Extracted data entries:
========================

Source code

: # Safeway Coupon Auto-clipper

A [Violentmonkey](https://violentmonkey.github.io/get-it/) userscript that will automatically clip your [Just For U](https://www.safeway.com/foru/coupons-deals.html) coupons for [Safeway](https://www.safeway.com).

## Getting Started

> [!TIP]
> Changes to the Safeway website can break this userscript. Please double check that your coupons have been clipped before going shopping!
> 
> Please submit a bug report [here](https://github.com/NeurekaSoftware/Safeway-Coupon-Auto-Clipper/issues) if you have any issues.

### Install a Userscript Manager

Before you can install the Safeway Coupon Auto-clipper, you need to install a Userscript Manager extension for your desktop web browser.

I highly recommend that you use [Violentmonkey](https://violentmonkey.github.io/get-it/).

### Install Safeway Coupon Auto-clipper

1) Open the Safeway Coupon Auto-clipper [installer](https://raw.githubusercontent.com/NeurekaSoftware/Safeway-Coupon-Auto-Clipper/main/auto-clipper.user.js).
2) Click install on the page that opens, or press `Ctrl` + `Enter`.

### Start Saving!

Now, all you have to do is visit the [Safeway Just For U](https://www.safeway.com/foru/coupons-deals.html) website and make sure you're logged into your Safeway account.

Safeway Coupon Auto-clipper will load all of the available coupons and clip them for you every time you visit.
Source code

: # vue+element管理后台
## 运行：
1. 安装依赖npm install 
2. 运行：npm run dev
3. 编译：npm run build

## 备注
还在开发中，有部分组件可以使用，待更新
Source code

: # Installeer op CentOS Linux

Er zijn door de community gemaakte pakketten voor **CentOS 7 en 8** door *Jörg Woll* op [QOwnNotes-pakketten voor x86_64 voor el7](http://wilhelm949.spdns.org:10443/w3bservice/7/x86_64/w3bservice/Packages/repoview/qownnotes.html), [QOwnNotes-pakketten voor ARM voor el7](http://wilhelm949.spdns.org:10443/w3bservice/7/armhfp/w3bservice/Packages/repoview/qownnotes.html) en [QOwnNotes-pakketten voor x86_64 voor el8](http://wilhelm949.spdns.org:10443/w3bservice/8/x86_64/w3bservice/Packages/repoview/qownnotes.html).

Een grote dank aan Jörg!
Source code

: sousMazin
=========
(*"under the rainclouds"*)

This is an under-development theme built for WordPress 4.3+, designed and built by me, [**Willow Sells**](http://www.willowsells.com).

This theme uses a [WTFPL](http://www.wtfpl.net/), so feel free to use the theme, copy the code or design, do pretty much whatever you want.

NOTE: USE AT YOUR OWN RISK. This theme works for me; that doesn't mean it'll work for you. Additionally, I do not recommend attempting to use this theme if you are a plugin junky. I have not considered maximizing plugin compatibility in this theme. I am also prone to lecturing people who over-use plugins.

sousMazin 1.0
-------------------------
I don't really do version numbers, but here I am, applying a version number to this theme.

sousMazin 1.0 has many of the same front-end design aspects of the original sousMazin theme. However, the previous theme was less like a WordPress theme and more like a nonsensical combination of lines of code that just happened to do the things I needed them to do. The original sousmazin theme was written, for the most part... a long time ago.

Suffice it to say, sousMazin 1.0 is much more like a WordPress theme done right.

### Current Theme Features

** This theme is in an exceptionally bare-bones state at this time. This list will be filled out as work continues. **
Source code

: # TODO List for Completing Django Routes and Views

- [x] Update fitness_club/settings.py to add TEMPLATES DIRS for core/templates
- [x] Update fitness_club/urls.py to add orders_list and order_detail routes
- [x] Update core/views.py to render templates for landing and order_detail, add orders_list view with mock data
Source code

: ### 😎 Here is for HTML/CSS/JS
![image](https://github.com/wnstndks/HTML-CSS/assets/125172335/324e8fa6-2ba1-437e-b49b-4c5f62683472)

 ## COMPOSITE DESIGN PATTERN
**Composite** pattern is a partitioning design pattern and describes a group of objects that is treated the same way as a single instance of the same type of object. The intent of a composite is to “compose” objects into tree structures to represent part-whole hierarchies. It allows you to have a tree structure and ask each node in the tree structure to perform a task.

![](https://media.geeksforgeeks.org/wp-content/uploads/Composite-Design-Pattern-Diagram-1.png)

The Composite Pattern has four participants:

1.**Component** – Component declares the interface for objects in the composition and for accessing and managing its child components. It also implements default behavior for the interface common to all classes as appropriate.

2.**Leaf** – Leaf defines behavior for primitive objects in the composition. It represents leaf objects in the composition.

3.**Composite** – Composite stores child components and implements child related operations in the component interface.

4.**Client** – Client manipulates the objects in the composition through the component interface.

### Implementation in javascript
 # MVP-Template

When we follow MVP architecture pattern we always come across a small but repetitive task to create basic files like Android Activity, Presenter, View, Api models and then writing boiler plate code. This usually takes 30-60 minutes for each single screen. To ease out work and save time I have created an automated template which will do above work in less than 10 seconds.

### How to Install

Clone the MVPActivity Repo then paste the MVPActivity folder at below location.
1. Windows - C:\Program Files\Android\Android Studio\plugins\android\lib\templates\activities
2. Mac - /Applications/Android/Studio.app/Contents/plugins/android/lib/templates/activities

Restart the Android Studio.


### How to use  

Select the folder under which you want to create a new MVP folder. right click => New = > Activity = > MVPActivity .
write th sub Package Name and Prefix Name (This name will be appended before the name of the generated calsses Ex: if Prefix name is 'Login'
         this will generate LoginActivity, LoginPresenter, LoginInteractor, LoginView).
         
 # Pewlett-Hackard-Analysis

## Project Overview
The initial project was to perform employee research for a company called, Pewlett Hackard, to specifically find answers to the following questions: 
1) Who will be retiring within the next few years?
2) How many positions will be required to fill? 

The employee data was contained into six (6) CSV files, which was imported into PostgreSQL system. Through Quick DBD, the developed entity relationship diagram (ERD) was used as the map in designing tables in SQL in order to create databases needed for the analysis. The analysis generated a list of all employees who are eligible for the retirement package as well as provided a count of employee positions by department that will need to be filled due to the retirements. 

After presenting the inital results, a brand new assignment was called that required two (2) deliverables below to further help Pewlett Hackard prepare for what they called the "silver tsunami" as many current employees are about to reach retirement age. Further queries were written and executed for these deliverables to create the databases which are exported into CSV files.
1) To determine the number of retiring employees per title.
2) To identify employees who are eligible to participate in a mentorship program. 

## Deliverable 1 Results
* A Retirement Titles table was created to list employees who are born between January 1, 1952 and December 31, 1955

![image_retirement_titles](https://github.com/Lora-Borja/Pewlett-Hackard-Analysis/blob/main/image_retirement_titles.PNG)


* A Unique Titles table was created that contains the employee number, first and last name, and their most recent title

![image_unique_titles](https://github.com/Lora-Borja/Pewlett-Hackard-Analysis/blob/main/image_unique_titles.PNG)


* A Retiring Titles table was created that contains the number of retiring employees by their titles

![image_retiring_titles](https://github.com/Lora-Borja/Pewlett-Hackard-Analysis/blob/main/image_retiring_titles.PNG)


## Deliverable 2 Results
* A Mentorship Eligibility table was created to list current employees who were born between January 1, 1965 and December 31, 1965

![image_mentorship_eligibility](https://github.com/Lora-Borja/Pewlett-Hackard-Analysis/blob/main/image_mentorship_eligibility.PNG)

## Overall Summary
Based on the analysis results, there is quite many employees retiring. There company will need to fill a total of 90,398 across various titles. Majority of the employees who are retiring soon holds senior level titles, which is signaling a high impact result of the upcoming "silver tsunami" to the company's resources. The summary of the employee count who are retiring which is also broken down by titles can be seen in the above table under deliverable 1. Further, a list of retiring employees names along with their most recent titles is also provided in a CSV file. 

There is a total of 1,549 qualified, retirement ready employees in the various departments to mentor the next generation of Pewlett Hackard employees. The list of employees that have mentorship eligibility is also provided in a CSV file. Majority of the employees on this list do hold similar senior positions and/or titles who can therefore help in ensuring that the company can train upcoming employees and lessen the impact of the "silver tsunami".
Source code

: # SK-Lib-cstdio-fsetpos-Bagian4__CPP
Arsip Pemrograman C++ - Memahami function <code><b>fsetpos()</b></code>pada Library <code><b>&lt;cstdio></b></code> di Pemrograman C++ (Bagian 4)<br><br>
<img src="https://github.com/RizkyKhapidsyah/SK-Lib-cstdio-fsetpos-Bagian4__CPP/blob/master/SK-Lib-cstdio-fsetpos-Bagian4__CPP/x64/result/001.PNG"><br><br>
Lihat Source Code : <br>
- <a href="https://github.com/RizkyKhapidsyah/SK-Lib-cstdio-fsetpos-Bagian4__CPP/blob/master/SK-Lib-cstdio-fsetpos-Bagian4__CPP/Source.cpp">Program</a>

========================

A word-for-word copy of the lines above from the one with "### Install a Userscript Manager" through the one with "op CentOS Linux", inclusive, is the only output wanted.

### Install a Userscript Manager

Before you can install the Safeway Coupon Auto-clipper, you need to install a Userscript Manager extension for your desktop web browser.

I highly recommend that you use [Violentmonkey](https://violentmonkey.github.io/get-it/).

### Install Safeway Coupon Auto-clipper

1) Open the Safeway Coupon Auto-clipper [installer](https://raw.githubusercontent.com/NeurekaSoftware/Safeway-Coupon-Auto-Clipper/main/auto-clipper.user.js).
2) Click install on the page that opens, or press `Ctrl` + `Enter`.

### Start Saving!

Now, all you have to do is visit the [Safeway Just For U](https://www.safeway.com/foru/coupons-deals.html) website and make sure you're logged into your Safeway account.

Safeway Coupon Auto-clipper will load all of the available coupons and clip them for you every time you visit.
Source code

: # vue+element管理后台
## 运行：
1. 安装依赖npm install 
2. 运行：npm run dev
3. 编译：npm run build

## 备注
还在开发中，有部分组件可以使用，待更新
Source code

: # Installeer op CentOS Linux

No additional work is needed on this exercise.